(Collected data)

========================

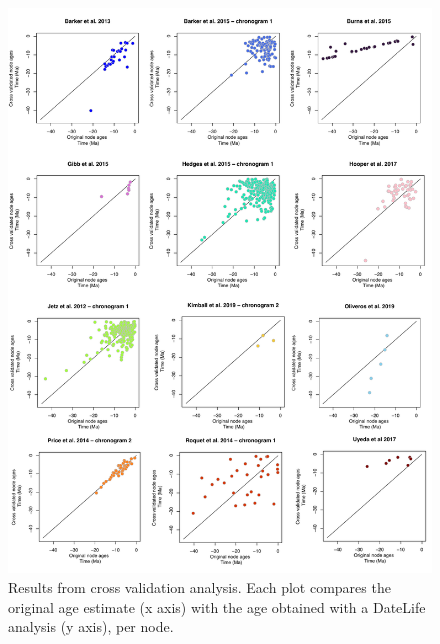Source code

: \documentclass[
  english,
  man]{apa6}
\begin{document}
\begin{figure}[!h]
\includegraphics{../figures/figure-cross-validation/fig-cross-validation-xy-plots.pdf}
\caption{Results from cross validation analysis. Each plot compares the original age estimate (x axis) with the age obtained with a DateLife analysis (y axis), per node.}
\label{fig:cvXY}
\end{figure}
\end{document}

========================

## WORK TO COMPLETE
Look through the entries above and say how many lines hold the word "figure", giving the number alone.

## RESPONSE TO THIS TASK
3